Data section:
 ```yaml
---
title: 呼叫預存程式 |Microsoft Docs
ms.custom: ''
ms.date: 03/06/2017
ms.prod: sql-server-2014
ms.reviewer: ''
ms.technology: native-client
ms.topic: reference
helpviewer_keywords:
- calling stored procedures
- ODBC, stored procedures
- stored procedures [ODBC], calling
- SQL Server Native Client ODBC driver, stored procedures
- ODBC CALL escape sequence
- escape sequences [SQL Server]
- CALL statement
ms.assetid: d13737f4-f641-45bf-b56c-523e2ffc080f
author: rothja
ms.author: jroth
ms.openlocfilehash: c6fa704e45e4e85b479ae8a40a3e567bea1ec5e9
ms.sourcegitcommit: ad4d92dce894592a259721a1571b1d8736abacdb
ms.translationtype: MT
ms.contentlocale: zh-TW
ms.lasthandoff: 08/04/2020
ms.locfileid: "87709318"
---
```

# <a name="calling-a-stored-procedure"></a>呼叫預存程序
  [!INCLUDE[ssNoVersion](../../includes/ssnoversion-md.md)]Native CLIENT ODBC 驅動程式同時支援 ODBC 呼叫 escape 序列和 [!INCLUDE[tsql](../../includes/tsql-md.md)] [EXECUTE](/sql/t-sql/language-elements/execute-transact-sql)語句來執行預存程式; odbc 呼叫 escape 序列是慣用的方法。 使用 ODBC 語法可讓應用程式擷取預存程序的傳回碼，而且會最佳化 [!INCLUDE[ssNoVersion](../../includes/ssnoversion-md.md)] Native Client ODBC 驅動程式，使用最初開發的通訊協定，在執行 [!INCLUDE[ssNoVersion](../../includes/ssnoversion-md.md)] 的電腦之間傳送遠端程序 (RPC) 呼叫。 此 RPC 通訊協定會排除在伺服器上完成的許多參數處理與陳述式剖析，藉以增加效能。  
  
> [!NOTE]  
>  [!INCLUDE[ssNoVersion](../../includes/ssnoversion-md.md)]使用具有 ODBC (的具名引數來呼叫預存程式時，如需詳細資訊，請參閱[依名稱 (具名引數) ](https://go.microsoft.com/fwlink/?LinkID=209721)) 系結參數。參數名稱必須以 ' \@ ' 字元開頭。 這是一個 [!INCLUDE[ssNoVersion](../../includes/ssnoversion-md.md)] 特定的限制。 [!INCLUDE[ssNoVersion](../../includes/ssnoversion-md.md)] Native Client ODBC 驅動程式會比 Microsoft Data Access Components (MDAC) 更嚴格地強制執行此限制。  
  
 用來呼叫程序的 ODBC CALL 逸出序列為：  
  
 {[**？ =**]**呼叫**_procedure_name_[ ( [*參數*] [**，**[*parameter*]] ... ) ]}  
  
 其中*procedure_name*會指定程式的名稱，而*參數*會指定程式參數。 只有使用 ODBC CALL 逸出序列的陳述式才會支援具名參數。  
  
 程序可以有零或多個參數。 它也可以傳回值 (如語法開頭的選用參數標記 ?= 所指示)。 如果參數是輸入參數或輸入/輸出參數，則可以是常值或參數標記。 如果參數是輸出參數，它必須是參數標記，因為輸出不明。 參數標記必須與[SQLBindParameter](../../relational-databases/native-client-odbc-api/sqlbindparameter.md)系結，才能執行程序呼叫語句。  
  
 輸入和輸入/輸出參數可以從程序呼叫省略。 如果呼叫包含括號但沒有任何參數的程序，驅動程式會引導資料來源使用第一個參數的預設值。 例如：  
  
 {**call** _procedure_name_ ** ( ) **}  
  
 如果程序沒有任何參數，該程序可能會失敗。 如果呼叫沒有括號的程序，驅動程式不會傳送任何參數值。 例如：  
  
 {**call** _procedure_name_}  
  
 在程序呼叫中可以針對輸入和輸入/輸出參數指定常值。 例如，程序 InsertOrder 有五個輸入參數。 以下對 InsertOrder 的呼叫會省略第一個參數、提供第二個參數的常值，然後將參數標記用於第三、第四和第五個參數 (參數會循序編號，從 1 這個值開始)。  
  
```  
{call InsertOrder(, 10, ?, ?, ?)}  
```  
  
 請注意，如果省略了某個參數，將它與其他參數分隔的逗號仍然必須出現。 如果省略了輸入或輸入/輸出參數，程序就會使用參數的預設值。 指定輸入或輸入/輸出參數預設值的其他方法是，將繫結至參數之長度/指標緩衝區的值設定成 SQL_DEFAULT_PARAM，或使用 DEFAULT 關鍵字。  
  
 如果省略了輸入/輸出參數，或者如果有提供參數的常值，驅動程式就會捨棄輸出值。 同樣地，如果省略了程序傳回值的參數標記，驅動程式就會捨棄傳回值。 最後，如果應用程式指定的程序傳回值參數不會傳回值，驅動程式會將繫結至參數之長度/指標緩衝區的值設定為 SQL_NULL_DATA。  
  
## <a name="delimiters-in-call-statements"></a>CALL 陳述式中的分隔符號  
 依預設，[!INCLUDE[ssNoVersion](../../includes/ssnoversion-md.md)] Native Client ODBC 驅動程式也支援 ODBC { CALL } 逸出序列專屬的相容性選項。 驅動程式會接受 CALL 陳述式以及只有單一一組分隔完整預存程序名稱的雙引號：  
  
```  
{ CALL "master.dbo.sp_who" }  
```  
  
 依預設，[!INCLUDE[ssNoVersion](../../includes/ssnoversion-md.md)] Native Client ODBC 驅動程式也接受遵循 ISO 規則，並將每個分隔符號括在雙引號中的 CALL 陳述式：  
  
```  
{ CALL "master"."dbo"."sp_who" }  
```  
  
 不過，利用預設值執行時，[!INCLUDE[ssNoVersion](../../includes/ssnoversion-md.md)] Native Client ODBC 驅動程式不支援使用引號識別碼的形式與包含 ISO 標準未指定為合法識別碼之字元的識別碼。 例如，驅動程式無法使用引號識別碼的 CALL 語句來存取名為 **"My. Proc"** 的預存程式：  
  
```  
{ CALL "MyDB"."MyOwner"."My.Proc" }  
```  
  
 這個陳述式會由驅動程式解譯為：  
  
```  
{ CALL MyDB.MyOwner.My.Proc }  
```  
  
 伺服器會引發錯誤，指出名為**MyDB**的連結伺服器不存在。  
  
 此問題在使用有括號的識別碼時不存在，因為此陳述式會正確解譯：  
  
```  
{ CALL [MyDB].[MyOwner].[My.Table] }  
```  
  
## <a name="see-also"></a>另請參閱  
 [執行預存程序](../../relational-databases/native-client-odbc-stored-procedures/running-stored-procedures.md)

Your instructions: The required output is every line above that contains the string "procedures".

Response for this exercise:
- calling stored procedures
- ODBC, stored procedures
- stored procedures [ODBC], calling
- SQL Server Native Client ODBC driver, stored procedures
 [執行預存程序](../../relational-databases/native-client-odbc-stored-procedures/running-stored-procedures.md)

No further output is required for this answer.